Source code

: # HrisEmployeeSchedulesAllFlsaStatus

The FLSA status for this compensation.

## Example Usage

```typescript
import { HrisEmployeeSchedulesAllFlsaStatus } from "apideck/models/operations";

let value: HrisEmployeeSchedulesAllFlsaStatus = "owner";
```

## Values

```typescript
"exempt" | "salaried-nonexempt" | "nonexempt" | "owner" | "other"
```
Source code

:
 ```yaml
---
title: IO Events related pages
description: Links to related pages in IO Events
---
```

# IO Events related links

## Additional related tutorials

• • • •

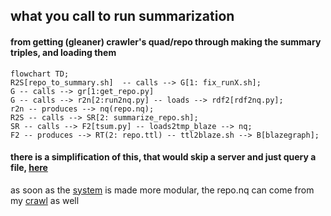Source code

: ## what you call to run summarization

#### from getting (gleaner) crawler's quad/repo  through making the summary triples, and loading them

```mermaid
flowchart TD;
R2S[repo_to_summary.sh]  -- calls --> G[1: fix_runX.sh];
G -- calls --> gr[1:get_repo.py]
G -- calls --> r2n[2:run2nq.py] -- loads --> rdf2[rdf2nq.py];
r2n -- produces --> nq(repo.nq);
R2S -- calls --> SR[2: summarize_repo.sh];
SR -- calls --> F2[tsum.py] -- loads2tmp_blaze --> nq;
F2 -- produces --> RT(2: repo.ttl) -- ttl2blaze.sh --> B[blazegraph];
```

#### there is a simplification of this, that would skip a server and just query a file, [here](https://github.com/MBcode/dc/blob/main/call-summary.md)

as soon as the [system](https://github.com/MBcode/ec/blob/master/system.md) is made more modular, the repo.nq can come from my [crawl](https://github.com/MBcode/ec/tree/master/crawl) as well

• • • •

◆ Work instructions:
Every line above from the line with "# IO Events related links" to the line with "## Additional related tutorials", both included, must be reproduced exactly, and no other line may appear.

◆ Answer to this problem:
# IO Events related links

## Additional related tutorials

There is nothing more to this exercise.